Thursday, February 7, 2013

[ANN] ocaml-vclock - 0.0.0

I ported some Erlang vector clock code to Ocaml for fun and learning. It's not well tested and it hasn't any performance optimizations. I'm not ready yet but I have some projects in mind to use it so it will likely get fleshed out more.

Vector clocks are a system for determining the partial ordering of events in a distributed environment. You can determine if one value is the ancestor of another, equal, or was concurrently updated. It is one mechanism that distributed databases, such as Riak, use to automatically resolve some conflicts in data while maintaining availability.

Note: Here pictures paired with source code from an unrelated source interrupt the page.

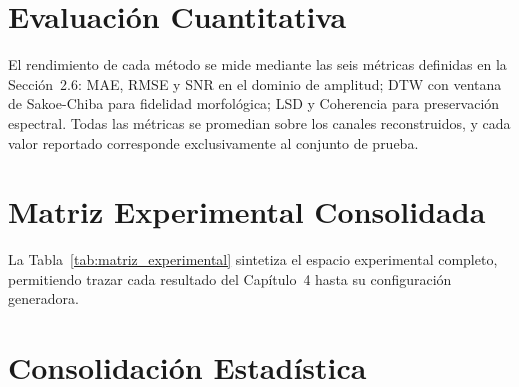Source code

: \section{Evaluación Cuantitativa}

El rendimiento de cada método se mide mediante las seis métricas definidas en la Sección~2.6: MAE, RMSE y SNR en el dominio de amplitud; DTW con ventana de Sakoe-Chiba para fidelidad morfológica; LSD y Coherencia para preservación espectral. Todas las métricas se promedian sobre los canales reconstruidos, y cada valor reportado corresponde exclusivamente al conjunto de prueba.

\section{Matriz Experimental Consolidada}

La Tabla~\ref{tab:matriz_experimental} sintetiza el espacio experimental completo, permitiendo trazar cada resultado del Capítulo~4 hasta su configuración generadora.

\begin{table}[ht]
\centering
\caption{Matriz experimental consolidada. Cada celda representa una combinación evaluada bajo optimización bayesiana con separación cronológica estricta entrenamiento/prueba.}
\label{tab:matriz_experimental}
\end{table}

\section{Consolidación Estadística}

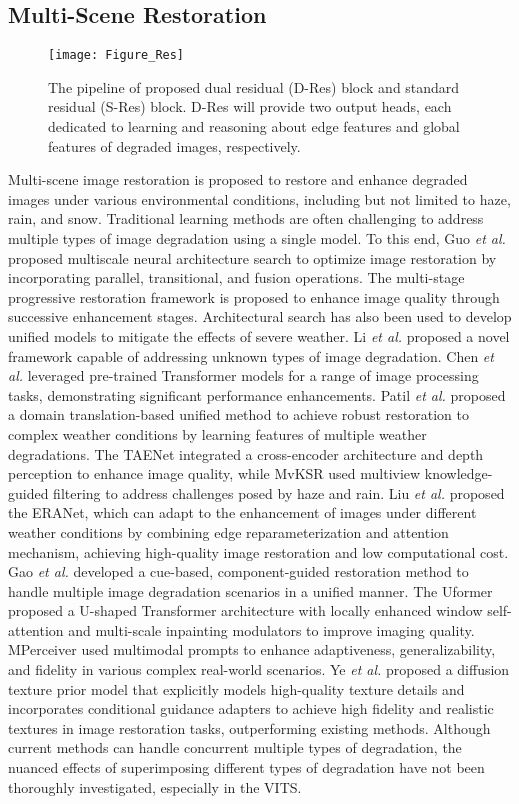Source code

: \subsection{Multi-Scene Restoration}
%
    \begin{figure*}[t]
        \centering
        \setlength{\abovecaptionskip}{0.cm}
        \texttt{[image: Figure\_Res]}
        \caption{The pipeline of proposed dual residual (D-Res) block and standard residual (S-Res) block. D-Res will provide two output heads, each dedicated to learning and reasoning about edge features and global features of degraded images, respectively.}
        \label{Figure_Res}
    \end{figure*}
    Multi-scene image restoration is proposed to restore and enhance degraded images under various environmental conditions, including but not limited to haze, rain, and snow. Traditional learning methods are often challenging to address multiple types of image degradation using a single model. To this end, Guo \textit{et al.} \citep{gou2020clearer} proposed multiscale neural architecture search to optimize image restoration by incorporating parallel, transitional, and fusion operations. The multi-stage progressive restoration framework \citep{zamir2021multi} is proposed to enhance image quality through successive enhancement stages. Architectural search \citep{li2020all} has also been used to develop unified models to mitigate the effects of severe weather. Li \textit{et al.} \citep{li2022all} proposed a novel framework capable of addressing unknown types of image degradation. Chen \textit{et al.} \citep{chen2021pre} leveraged pre-trained Transformer models for a range of image processing tasks, demonstrating significant performance enhancements. Patil \textit{et al.} \citep{patil2023multi} proposed a domain translation-based unified method to achieve robust restoration to complex weather conditions by learning features of multiple weather degradations. The TAENet \citep{fang2024taenet} integrated a cross-encoder architecture and depth perception to enhance image quality, while MvKSR \citep{xu2024mvksr} used multiview knowledge-guided filtering to address challenges posed by haze and rain. Liu \textit{et al.} \citep{liu2024real} proposed the ERANet, which can adapt to the enhancement of images under different weather conditions by combining edge reparameterization and attention mechanism, achieving high-quality image restoration and low computational cost. Gao \textit{et al.} \citep{gao2024prompt} developed a cue-based, component-guided restoration method to handle multiple image degradation scenarios in a unified manner. The Uformer \citep{wang2022uformer} proposed a U-shaped Transformer architecture with locally enhanced window self-attention and multi-scale inpainting modulators to improve imaging quality. MPerceiver \citep{ai2024multimodal} used multimodal prompts to enhance adaptiveness, generalizability, and fidelity in various complex real-world scenarios. Ye \textit{et al.} \citep{ye2024learning} proposed a diffusion texture prior model that explicitly models high-quality texture details and incorporates conditional guidance adapters to achieve high fidelity and realistic textures in image restoration tasks, outperforming existing methods. Although current methods can handle concurrent multiple types of degradation, the nuanced effects of superimposing different types of degradation have not been thoroughly investigated, especially in the VITS.
%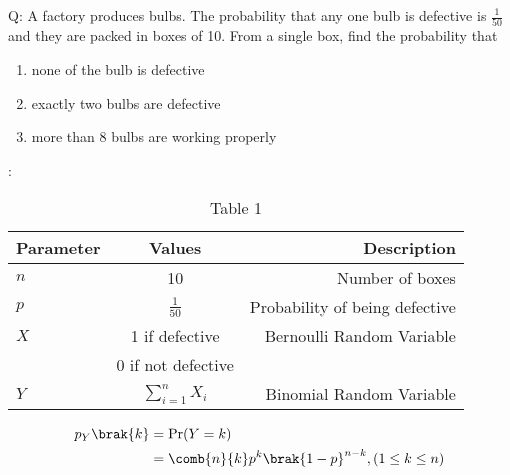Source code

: \documentclass[journal,12pt,onecolumn]{IEEEtran}
\theoremstyle{remark}
\begin{document}
\let\pr\mathbf




\vspace{3cm}



\bigskip

\renewcommand{\thefigure}{\theenumi}
\renewcommand{\thetable}{\theenumi}

Q: A factory produces bulbs. The probability that any one bulb is defective is $\frac{1}{50}$ and they are packed in boxes of 10. From a single box, find the probability that
\begin{enumerate}
\item none of the bulb is defective 
\item exactly two bulbs are defective 
\item more than 8 bulbs are working properly
\end{enumerate}
\solution:
\begin{table}[h!]
 \begin{center}
    \begin{tabular}{|l|c|r|}
    \hline
    Parameter & Values & Description\\
    \hline
    $n$ & 10 & Number of boxes\\
    \hline
    $p$ & $\frac{1}{50}$ & Probability of being defective\\
    \hline
    $X$ & 1 if defective & Bernoulli Random Variable\\
    {} & 0 if not defective & {}\\
    \hline
    $Y$ & $\sum_{i=1}^nX_i$ & Binomial Random Variable\\
    \hline
    \end{tabular}
    \end{center}
    \caption{Table 1}
  \label{tab:ncert/12/13/5/13/} 
\end{table}

 \begin{align}
        p_Y\brak{k} &= \Pr(Y = k) \\
                    &= \comb{n}{k}p^k\brak{1-p}^{n-k} , (1 \le k \le n)
    \end{align}
    
\end{document}
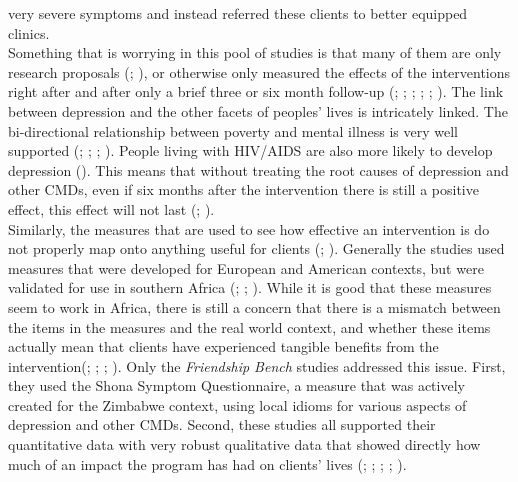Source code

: \documentclass[stu,a4paper,12pt,donotrepeattitle]{apa7}
\begin{document}
very severe symptoms and instead referred these clients to better equipped
clinics.\\
Something that is worrying in this pool of studies is that many of them are
only research proposals (\cite{chibandaetal15}; \cite{lunetal14}), or otherwise
only measured the effects of the interventions right after and after only a
brief three or six month follow-up (\cite{chibandaetal11}; \cite{chibandaetal16};
\cite{douketal21}; \cite{fernaetal21}; \cite{nyatetal16}; \cite{petersenetal14}).
The link between depression and the other facets of peoples' lives
is intricately linked. The bi-directional relationship between poverty and
mental illness is very well supported (\cite{lundetal10}; \cite{lund12};
\cite{ridetal20}; \cite{wahl17}). People living with HIV/AIDS are also
more likely to develop depression (\cite{logetal18}). This means that without
treating the root causes of depression and other CMDs, even if six months after
the intervention there is still a positive effect, this effect will not last 
(\cite{kaz14}; \cite{shed18}).\\
Similarly, the measures that are used to see how effective an intervention is
do not properly map onto anything useful for clients (\cite{kaz14};
\cite{shed18}). Generally the studies used measures that were developed for
European and American contexts, but were validated for use in southern Africa
(\cite{lunetal14}; \cite{nyatetal16}; \cite{petersenetal14}).
While it is good that these measures seem to work in Africa, there is still a
concern that there is a mismatch between the items in the measures and the
real world context, and whether these items actually mean that clients have
experienced tangible benefits from the intervention(\cite{kaz14};
\cite{lunetal14}; \cite{nyatetal16}; \cite{shed18}). Only the \textit{Friendship
Bench} studies addressed this issue. First, they used the Shona Symptom
Questionnaire, a measure that was actively created for the Zimbabwe context,
using local idioms for various aspects of depression and other CMDs. Second,
these studies all supported their quantitative data with very robust
qualitative data that showed directly how much of an impact the program has had
on clients' lives (\cite{abasal16}; \cite{chibandaetal11}; \cite{chibandaetal15};
\cite{chibandaetal16}; \cite{fernaetal21}).
\end{document}
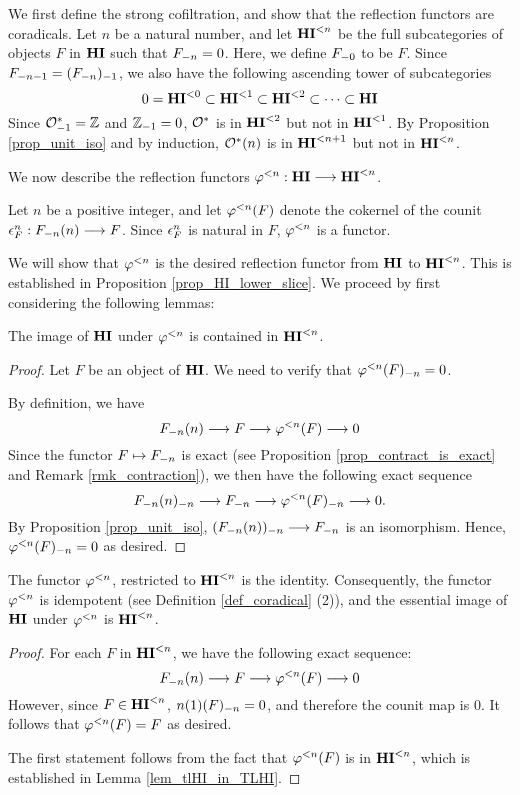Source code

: We first define the strong cofiltration, and show that the 
reflection functors are coradicals. Let $n$ be a natural number, 
and let $\TLHI{n}{\HI}$ be the full subcategories of objects $F$ 
in $\HI$ such that $\RHI[n]{F} = 0$. Here, we define $\RHI[0]{F}$
to be $F$. Since $\RHI[n - 1]{F} = \RHI{(\RHI[n]{F})}$, we also 
have the following ascending tower of subcategories
\[
0 = \TLHI{0}{\HI} \subset \TLHI{1}{\HI} \subset \TLHI{2}{\HI} 
   \subset \cdots \subset \HI
\]
Since $\RHI{\Ox} = \Z$ and $\RHI{\Z} = 0$, $\Ox$ is in 
$\TLHI{2}{\HI}$ but not in $\TLHI{1}{\HI}$. By Proposition 
\ref{prop_unit_iso} and by induction, $\LHI[n]{\Ox}$ is in 
$\TLHI{n + 1}{\HI}$ but not in $\TLHI{n}{\HI}$.

We now describe the reflection functors $\tlHI{n} : \HI \to 
\TLHI{n}{\HI}$. 

\begin{defn}
Let $n$ be a positive integer, and let $\tlHI{n}(F)$ denote the 
cokernel of the counit $\cuHI^n_F: \LHI[n]{\RHI[n]{F}} \to F$. 
Since $\cuHI^n_F$ is natural in $F$, $\tlHI{n}$ is a functor.
\end{defn}

We will show that $\tlHI{n}$ is the desired reflection functor
from $\HI$ to $\TFHI{n}$. This is established in Proposition
\ref{prop_HI_lower_slice}. We proceed by first considering the
following lemmas:

\begin{lem}\label{lem_tlHI_in_TLHI}
The image of $\HI$ under $\tlHI{n}$ is contained in 
$\TLHI{n}{\HI}$.
\end{lem}

\begin{proof}
Let $F$ be an object of $\HI$. We need to verify that 
$\RHI[n]{\tlHI{n}(F)} = 0$.

By definition, we have
\[
\LHI[n]{\RHI[n]{F}} \to F \to \tlHI{n}(F) \to 0
\]
Since the functor $F \mapsto \RHI[n]{F}$ is exact (see Proposition
\ref{prop_contract_is_exact} and Remark \ref{rmk_contraction}), we 
then have the following exact sequence
\[
\RHI[n]{\LHI[n]{\RHI[n]{F}}} \to \RHI[n]{F} \to
\RHI[n]{\tlHI{n}(F)} \to 0.
\]
By Proposition \ref{prop_unit_iso}, $\RHI[n]{(\LHI[n]{\RHI[n]{F}})}
\to \RHI[n]{F}$ is an isomorphism. Hence,
$\RHI[n]{\tlHI{n}(F)} = 0$ as desired.
\end{proof}

\begin{lem}\label{lem_tlHI_id}
The functor $\tlHI{n}$, restricted to $\TFHI{n}$ is the 
identity. Consequently, the functor $\tlHI{n}$ is idempotent
(see Definition \ref{def_coradical} (2)), and the essential
image of $\HI$ under $\tlHI{n}$ is $\TFHI{n}$.
\end{lem}
\begin{proof}
For each $F$ in $\TFHI{n}$, we have the following exact sequence:
\[
\LHI[n]{\RHI[n]{F}} \to F \to \tlHI{n}(F) \to 0
\]
However, since $F \in \TFHI{n}$, $\RHI[n]{\LHI{n}(F)} = 0$, 
and therefore the counit map is $0$. It follows that $\tlHI{n}(F) = F$ 
as desired.

The first statement follows from the fact that $\tlHI{n}(F)$ is in
$\TLHI{n}{\HI}$, which is established in Lemma \ref{lem_tlHI_in_TLHI}.
\end{proof}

The vector clock implementation allows for user defined site id type. It also allows metadata to be encoded in the site id, which is useful if you want your vector clock to be prunable by encoding timestamps in it.

The repo can be found here. If you'd like to learn more about vector clocks read the wikipedia page here. The Riak website also has some content on vector clocks here.

1 comment:

  1. This sounds like it could be turned into an useful benchmark ( http://gallium.inria.fr/~scherer/gagallium/we-need-a-representative-benchmark-suite/ ). Would you care to do that, trying to find some code whose running time can be parametrized and which is representative of real-world workloads on such structures?

    (Note that the fact that the library is not optimized to death right now is actually a *good* thing for benchmarking, as it allows to test candidate compiler optimizations on more idiomatic OCaml code; testing an optimized version would of course also be interesting, but that would provide a different kind of information (probably mostly non-regression)).